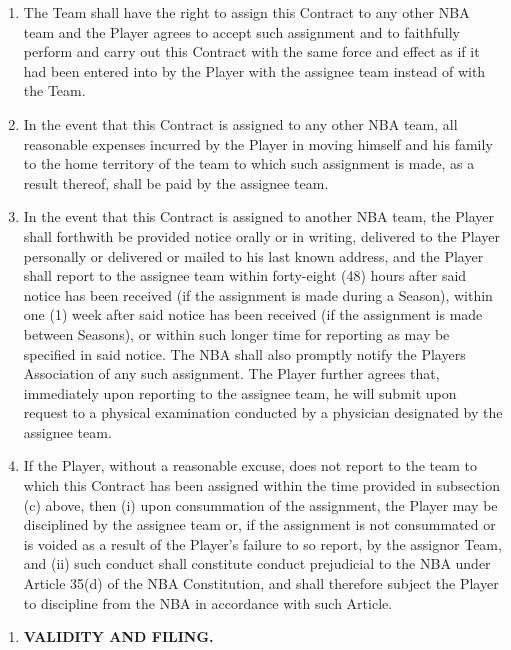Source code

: \documentclass[
]{book}
\providecommand{\tightlist}{%
  \setlength{\itemsep}{0pt}\setlength{\parskip}{0pt}}
\begin{document}
\begin{enumerate}
\def\labelenumi{(\alph{enumi})}
\tightlist
\item
  The Team shall have the right to assign this Contract to any other NBA team and the Player agrees to accept such assignment and to faithfully perform and carry out this Contract with the same force and effect as if it had been entered into by the Player with the assignee team instead of with the Team.
\item
  In the event that this Contract is assigned to any other NBA team, all reasonable expenses incurred by the Player in moving himself and his family to the home territory of the team to which such assignment is made, as a result thereof, shall be paid by the assignee team.
\item
  In the event that this Contract is assigned to another NBA team, the Player shall forthwith be provided notice orally or in writing, delivered to the Player personally or delivered or mailed to his last known address, and the Player shall report to the assignee team within forty-eight (48) hours after said notice has been received (if the assignment is made during a Season), within one (1) week after said notice has been received (if the assignment is made between Seasons), or within such longer time for reporting as may be specified in said notice. The NBA shall also promptly notify the Players Association of any such assignment. The Player further agrees that, immediately upon reporting to the assignee team, he will submit upon request to a physical examination conducted by a physician designated by the assignee team.
\item
  If the Player, without a reasonable excuse, does not report to the team to which this Contract has been assigned within the time provided in subsection (c) above, then (i) upon consummation of the assignment, the Player may be disciplined by the assignee team or, if the assignment is not consummated or is voided as a result of the Player's failure to so report, by the assignor Team, and (ii) such conduct shall constitute conduct prejudicial to the NBA under Article 35(d) of the NBA Constitution, and shall therefore subject the Player to discipline from the NBA in accordance with such Article.
\end{enumerate}

\begin{enumerate}
\def\labelenumi{\arabic{enumi}.}
\setcounter{enumi}{10}
\tightlist
\item
  \textbf{VALIDITY AND FILING.}
\end{enumerate}
\end{document}
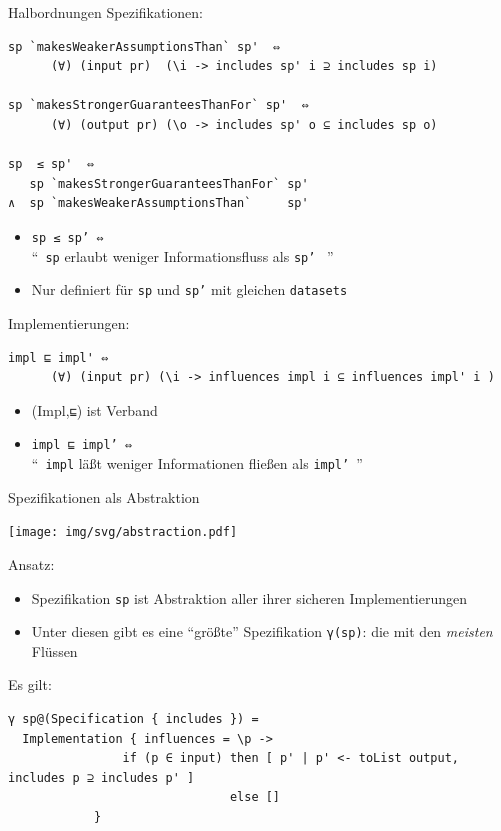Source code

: \documentclass[18pt]{beamer}
\newcommand{\kit}[1]{\textcolor{kit-green100}{#1}}
\begin{document}
\begin{frame}[fragile]{Halbordnungen}
\kit{Spezifikationen:}
\begin{verbatim}
sp `makesWeakerAssumptionsThan` sp'  ⇔
      (∀) (input pr)  (\i -> includes sp' i ⊇ includes sp i)

sp `makesStrongerGuaranteesThanFor` sp'  ⇔
      (∀) (output pr) (\o -> includes sp' o ⊆ includes sp o)

sp  ≤ sp'  ⇔
   sp `makesStrongerGuaranteesThanFor` sp'
∧  sp `makesWeakerAssumptionsThan`     sp'
\end{verbatim}
\begin{itemize}
   \item \texttt{sp  ≤ sp'  ⇔ } \\
         \enquote{\ \texttt{sp} erlaubt weniger Informationsfluss als \texttt{sp'} \ }
   \item Nur definiert für \texttt{sp} und \texttt{sp'} mit gleichen \texttt{datasets}
\end{itemize}

\vfill

\kit{Implementierungen:}
\begin{verbatim}
impl ⊑ impl' ⇔
      (∀) (input pr) (\i -> influences impl i ⊆ influences impl' i )
\end{verbatim}
\begin{itemize}
   \item (Impl,\texttt{⊑}) ist Verband
   \item \texttt{impl ⊑ impl'  ⇔}  \\
         \enquote{\ \texttt{impl} läßt weniger Informationen fließen als \texttt{impl'}\ }
\end{itemize}

\end{frame}

\begin{frame}[fragile]{Spezifikationen als Abstraktion}
\begin{center}
\texttt{[image: img/svg/abstraction.pdf]}
\end{center}
\kit{Ansatz:}
\begin{itemize}
  \item Spezifikation \texttt{sp} ist Abstraktion aller ihrer sicheren Implementierungen
  \item Unter diesen gibt es eine \enquote{größte} Spezifikation \texttt{γ(sp)}: die mit den \emph{meisten} Flüssen
\end{itemize}
\kit{Es gilt:}
\begin{verbatim}
γ sp@(Specification { includes }) =
  Implementation { influences = \p ->
                if (p ∈ input) then [ p' | p' <- toList output, includes p ⊇ includes p' ]
                               else []
            }
\end{verbatim}
\end{frame}
\end{document}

Aim of the exercise: To complete the exercise, return the listing above exactly and omit its pictures.

Solution:
Source code

: \documentclass[
]{book}
\providecommand{\tightlist}{%
  \setlength{\itemsep}{0pt}\setlength{\parskip}{0pt}}
\begin{document}
\begin{enumerate}
\def\labelenumi{(\alph{enumi})}
\tightlist
\item
  The Team shall have the right to assign this Contract to any other NBA team and the Player agrees to accept such assignment and to faithfully perform and carry out this Contract with the same force and effect as if it had been entered into by the Player with the assignee team instead of with the Team.
\item
  In the event that this Contract is assigned to any other NBA team, all reasonable expenses incurred by the Player in moving himself and his family to the home territory of the team to which such assignment is made, as a result thereof, shall be paid by the assignee team.
\item
  In the event that this Contract is assigned to another NBA team, the Player shall forthwith be provided notice orally or in writing, delivered to the Player personally or delivered or mailed to his last known address, and the Player shall report to the assignee team within forty-eight (48) hours after said notice has been received (if the assignment is made during a Season), within one (1) week after said notice has been received (if the assignment is made between Seasons), or within such longer time for reporting as may be specified in said notice. The NBA shall also promptly notify the Players Association of any such assignment. The Player further agrees that, immediately upon reporting to the assignee team, he will submit upon request to a physical examination conducted by a physician designated by the assignee team.
\item
  If the Player, without a reasonable excuse, does not report to the team to which this Contract has been assigned within the time provided in subsection (c) above, then (i) upon consummation of the assignment, the Player may be disciplined by the assignee team or, if the assignment is not consummated or is voided as a result of the Player's failure to so report, by the assignor Team, and (ii) such conduct shall constitute conduct prejudicial to the NBA under Article 35(d) of the NBA Constitution, and shall therefore subject the Player to discipline from the NBA in accordance with such Article.
\end{enumerate}

\begin{enumerate}
\def\labelenumi{\arabic{enumi}.}
\setcounter{enumi}{10}
\tightlist
\item
  \textbf{VALIDITY AND FILING.}
\end{enumerate}
\end{document}
Source code

: \documentclass[18pt]{beamer}
\newcommand{\kit}[1]{\textcolor{kit-green100}{#1}}
\begin{document}
\begin{frame}[fragile]{Halbordnungen}
\kit{Spezifikationen:}
\begin{verbatim}
sp `makesWeakerAssumptionsThan` sp'  ⇔
      (∀) (input pr)  (\i -> includes sp' i ⊇ includes sp i)

sp `makesStrongerGuaranteesThanFor` sp'  ⇔
      (∀) (output pr) (\o -> includes sp' o ⊆ includes sp o)

sp  ≤ sp'  ⇔
   sp `makesStrongerGuaranteesThanFor` sp'
∧  sp `makesWeakerAssumptionsThan`     sp'
\end{verbatim}
\begin{itemize}
   \item \texttt{sp  ≤ sp'  ⇔ } \\
         \enquote{\ \texttt{sp} erlaubt weniger Informationsfluss als \texttt{sp'} \ }
   \item Nur definiert für \texttt{sp} und \texttt{sp'} mit gleichen \texttt{datasets}
\end{itemize}

\vfill

\kit{Implementierungen:}
\begin{verbatim}
impl ⊑ impl' ⇔
      (∀) (input pr) (\i -> influences impl i ⊆ influences impl' i )
\end{verbatim}
\begin{itemize}
   \item (Impl,\texttt{⊑}) ist Verband
   \item \texttt{impl ⊑ impl'  ⇔}  \\
         \enquote{\ \texttt{impl} läßt weniger Informationen fließen als \texttt{impl'}\ }
\end{itemize}

\end{frame}

\begin{frame}[fragile]{Spezifikationen als Abstraktion}
\begin{center}
\texttt{[image: img/svg/abstraction.pdf]}
\end{center}
\kit{Ansatz:}
\begin{itemize}
  \item Spezifikation \texttt{sp} ist Abstraktion aller ihrer sicheren Implementierungen
  \item Unter diesen gibt es eine \enquote{größte} Spezifikation \texttt{γ(sp)}: die mit den \emph{meisten} Flüssen
\end{itemize}
\kit{Es gilt:}
\begin{verbatim}
γ sp@(Specification { includes }) =
  Implementation { influences = \p ->
                if (p ∈ input) then [ p' | p' <- toList output, includes p ⊇ includes p' ]
                               else []
            }
\end{verbatim}
\end{frame}
\end{document}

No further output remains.